In brief: Satoshi revealed, does it even matter?
Since the Bitcoin white paper was published in 2009, the identity of the now infamous pseudonym Satoshi Nakamoto has been the subject of wide conjecture, with the most recent developments of Australian computer scientist Craig Steven Wright launching a renewed fervor of speculation, scepticism and perhaps even, hope.
Bitcoin is the basis on which hundreds of digital currencies have since spawned. It has served as the central catalyst for the fast-encroaching technical revolution toward decentralized systems to better suit our computer-driven, interconnected — networked — world of today.
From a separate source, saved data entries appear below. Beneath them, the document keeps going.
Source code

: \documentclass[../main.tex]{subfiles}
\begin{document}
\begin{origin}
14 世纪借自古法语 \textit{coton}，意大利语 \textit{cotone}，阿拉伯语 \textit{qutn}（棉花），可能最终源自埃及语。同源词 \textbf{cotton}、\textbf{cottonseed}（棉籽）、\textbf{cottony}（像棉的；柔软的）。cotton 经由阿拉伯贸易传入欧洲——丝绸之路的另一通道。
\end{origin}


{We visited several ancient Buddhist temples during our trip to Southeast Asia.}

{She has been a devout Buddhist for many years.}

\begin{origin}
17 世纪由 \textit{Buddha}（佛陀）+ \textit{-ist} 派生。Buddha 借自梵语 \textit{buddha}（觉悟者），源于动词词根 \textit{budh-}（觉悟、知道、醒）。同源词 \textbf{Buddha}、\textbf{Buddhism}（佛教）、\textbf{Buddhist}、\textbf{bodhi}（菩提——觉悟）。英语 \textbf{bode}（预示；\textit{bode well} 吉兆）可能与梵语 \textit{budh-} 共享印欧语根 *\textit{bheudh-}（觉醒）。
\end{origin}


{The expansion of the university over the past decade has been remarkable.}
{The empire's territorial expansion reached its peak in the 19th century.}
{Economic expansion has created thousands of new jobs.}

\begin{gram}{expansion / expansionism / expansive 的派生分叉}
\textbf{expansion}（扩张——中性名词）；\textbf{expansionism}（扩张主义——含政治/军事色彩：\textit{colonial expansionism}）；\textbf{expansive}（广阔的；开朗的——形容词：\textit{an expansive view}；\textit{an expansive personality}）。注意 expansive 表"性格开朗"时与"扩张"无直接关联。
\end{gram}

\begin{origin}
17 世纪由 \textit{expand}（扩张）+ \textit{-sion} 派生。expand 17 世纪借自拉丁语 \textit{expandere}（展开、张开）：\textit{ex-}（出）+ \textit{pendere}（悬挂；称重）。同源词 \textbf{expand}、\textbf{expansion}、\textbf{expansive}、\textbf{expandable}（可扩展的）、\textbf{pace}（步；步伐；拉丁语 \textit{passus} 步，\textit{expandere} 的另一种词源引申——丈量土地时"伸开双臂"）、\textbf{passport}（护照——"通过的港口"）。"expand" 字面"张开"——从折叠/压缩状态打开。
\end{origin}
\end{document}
To know the inventor, or inventors, of Bitcoin would be a revelation of grand proportion. Some may view it as the key to furthering progression of the cryptocurrency.
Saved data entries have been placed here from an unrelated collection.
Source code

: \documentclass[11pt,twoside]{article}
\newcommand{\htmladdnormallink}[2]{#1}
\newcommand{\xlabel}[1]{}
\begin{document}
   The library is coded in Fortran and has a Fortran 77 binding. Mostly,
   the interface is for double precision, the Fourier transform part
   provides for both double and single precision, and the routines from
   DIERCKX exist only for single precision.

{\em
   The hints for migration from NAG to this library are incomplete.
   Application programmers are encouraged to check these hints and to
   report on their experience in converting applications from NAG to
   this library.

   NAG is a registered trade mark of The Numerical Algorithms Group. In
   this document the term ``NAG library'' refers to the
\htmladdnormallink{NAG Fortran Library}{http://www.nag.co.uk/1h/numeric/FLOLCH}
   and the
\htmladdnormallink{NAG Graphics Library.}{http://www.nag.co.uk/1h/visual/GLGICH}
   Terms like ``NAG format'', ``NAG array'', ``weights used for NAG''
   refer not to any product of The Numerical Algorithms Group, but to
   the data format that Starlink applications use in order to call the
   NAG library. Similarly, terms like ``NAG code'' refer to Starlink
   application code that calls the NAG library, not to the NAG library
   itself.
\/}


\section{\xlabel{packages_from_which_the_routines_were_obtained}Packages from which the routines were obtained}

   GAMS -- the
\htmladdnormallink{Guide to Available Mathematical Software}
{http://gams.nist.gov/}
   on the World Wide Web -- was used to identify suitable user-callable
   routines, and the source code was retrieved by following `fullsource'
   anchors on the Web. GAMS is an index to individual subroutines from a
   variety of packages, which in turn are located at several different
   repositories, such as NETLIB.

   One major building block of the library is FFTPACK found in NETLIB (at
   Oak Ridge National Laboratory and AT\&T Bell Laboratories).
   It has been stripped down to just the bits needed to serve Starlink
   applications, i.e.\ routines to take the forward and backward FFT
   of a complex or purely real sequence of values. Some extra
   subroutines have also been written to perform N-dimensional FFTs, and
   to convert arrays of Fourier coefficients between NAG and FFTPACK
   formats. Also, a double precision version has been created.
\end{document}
Surrounded by a fast-advancing industry, various fronts it must fend off, the state of Bitcoin isn’t as settled as many involved, for business or long-term investment, would care to see it.
Now, enter Wright, who consumed last week’s news headlines.
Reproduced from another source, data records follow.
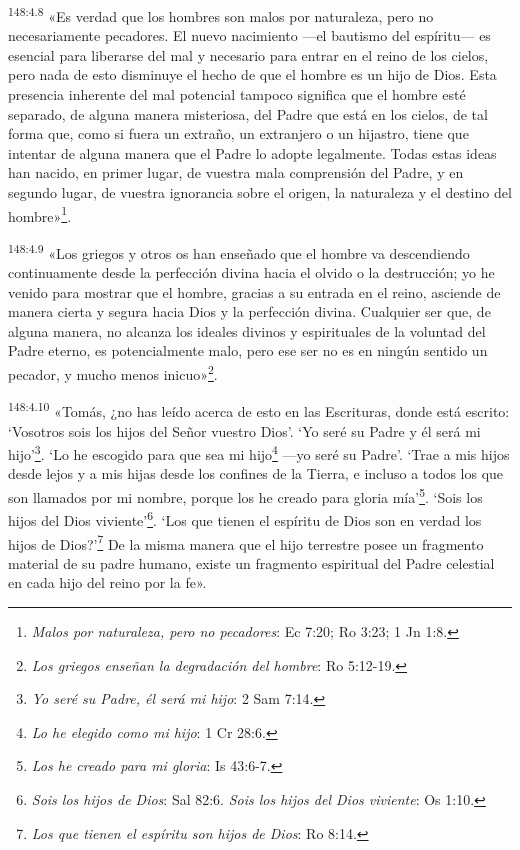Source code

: \par
\textsuperscript{148:4.8} «Es verdad que los hombres son malos por naturaleza, pero no necesariamente pecadores. El nuevo nacimiento ---el bautismo del espíritu--- es esencial para liberarse del mal y necesario para entrar en el reino de los cielos, pero nada de esto disminuye el hecho de que el hombre es un hijo de Dios. Esta presencia inherente del mal potencial tampoco significa que el hombre esté separado, de alguna manera misteriosa, del Padre que está en los cielos, de tal forma que, como si fuera un extraño, un extranjero o un hijastro, tiene que intentar de alguna manera que el Padre lo adopte legalmente. Todas estas ideas han nacido, en primer lugar, de vuestra mala comprensión del Padre, y en segundo lugar, de vuestra ignorancia sobre el origen, la naturaleza y el destino del hombre»\footnote{\textit{Malos por naturaleza, pero no pecadores}: Ec 7:20; Ro 3:23; 1 Jn 1:8.}.

\par
\textsuperscript{148:4.9} «Los griegos y otros os han enseñado que el hombre va descendiendo continuamente desde la perfección divina hacia el olvido o la destrucción; yo he venido para mostrar que el hombre, gracias a su entrada en el reino, asciende de manera cierta y segura hacia Dios y la perfección divina. Cualquier ser que, de alguna manera, no alcanza los ideales divinos y espirituales de la voluntad del Padre eterno, es potencialmente malo, pero ese ser no es en ningún sentido un pecador, y mucho menos inicuo»\footnote{\textit{Los griegos enseñan la degradación del hombre}: Ro 5:12-19.}.

\par
\textsuperscript{148:4.10} «Tomás, ¿no has leído acerca de esto en las Escrituras, donde está escrito: `Vosotros sois los hijos del Señor vuestro Dios'. `Yo seré su Padre y él será mi hijo'\footnote{\textit{Yo seré su Padre, él será mi hijo}: 2 Sam 7:14.}. `Lo he escogido para que sea mi hijo\footnote{\textit{Lo he elegido como mi hijo}: 1 Cr 28:6.} ---yo seré su Padre'. `Trae a mis hijos desde lejos y a mis hijas desde los confines de la Tierra, e incluso a todos los que son llamados por mi nombre, porque los he creado para gloria mía'\footnote{\textit{Los he creado para mi gloria}: Is 43:6-7.}. `Sois los hijos del Dios viviente'\footnote{\textit{Sois los hijos de Dios}: Sal 82:6. \textit{Sois los hijos del Dios viviente}: Os 1:10.}. `Los que tienen el espíritu de Dios son en verdad los hijos de Dios?'\footnote{\textit{Los que tienen el espíritu son hijos de Dios}: Ro 8:14.} De la misma manera que el hijo terrestre posee un fragmento material de su padre humano, existe un fragmento espiritual del Padre celestial en cada hijo del reino por la fe».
An academic, computer scientist and, evidently, self-aggrandizer who purported he would publish “a series of pieces that will lay the foundations for [the] extraordinary claim" he was Satoshi, inventor of Bitcoin.
Those following the story know Wright subsequently backed out, reneging on his promise to move bitcoin on one of the early address blocks of the cryptocurrency, “block 9,” writing “...as the events of this week unfolded and I prepared to publish the proof of access to the earliest keys, I broke. I do not have the courage. I cannot.”
This terse message was the culmination of an episode that was kicked-off months ago, in December, with a Wired article that, after reporting it received leaked evidence from someone close to Wright, suggested the 45-year-old Australian may be the real Satoshi Nakamoto.
These claims were further supported by Jon Matonis, founding director of Bitcoin Foundation and Gavin Andresen, chief scientist at the Bitcoin Foundation.
But, as the circus around Wright’s self-outing swept through communities on social media and media publications, a consideration eventually struck: at this point, does it really matter?
It is a fantastic story, sure, one mystery to check off the list of things that surround Bitcoin, but, in the grand scheme, it would be fruitless if such a revelation did not arrive with solutions. Solutions to the current problems plaguing the cryptocurrency today.
From block size to scaling and proliferation, to the centralizing issue (concentration of Bitcoin’s mining power) and more exist as problems that circle the US$7 billion-worth digital currency.
Further, the game Wright played did not seem like an escapade of someone who, in 2009, sought to reinvent the wheel of financial transactions, whilst forgiving fame and fortune for outright anonymity.
Ostensibly, Bitcoin’s inventor created a peer-to-peer payment system he wished no further part of, perhaps as a resounding cherry-on-top for a decentralizing technology. How decentralized is a system with no central owner?
For someone to then emerge suggesting he will prove he’s Satoshi feels entirely out of character.
Wright didn’t even push to address any of the issues that Bitcoin’s core developers are currently up against, something the creator would surely wish to confront.
And another consideration soon struck.
Perhaps Wright or any of the other “short-listed” Satoshi-possibles are the true inventors of the cryptocurrency. If the true creators were already exposed wouldn’t that seem more perilous to Bitcoin’s fate?
It would mean the inventor or inventors of one of the most exceptional technologies of the 21st century is already thrashing at the problem, trying to progress a cryptocurrency beyond its natural state of parameters they themselves once thought was good enough to function without fault.
Maybe Wright considered his obligation toward the cryptocurrency if he were to be viewed as Satoshi. Or maybe he was just at ground-zero when Bitcoin was being created, and not Satoshi himself.
In any case, the variables to success are plentiful, but the end game remains the same: progress. Anyone, even Bitcoin’s creator(s) who are without solutions toward that end are for lack of better wording, futile to the general cause.
As the Wright saga has seemingly hit its denouement, we should reflect on what to expect from the inventor, or inventors, of Bitcoin, as heralded as he/she/they may be, they may not have the answers to progress, after all, Satoshi Nakamoto did not succeed in creating an infallible product.
It’s time those willing to take the heat, developers inside the cockpit, make the decisions toward advancing the currency beyond parameters set in 2009.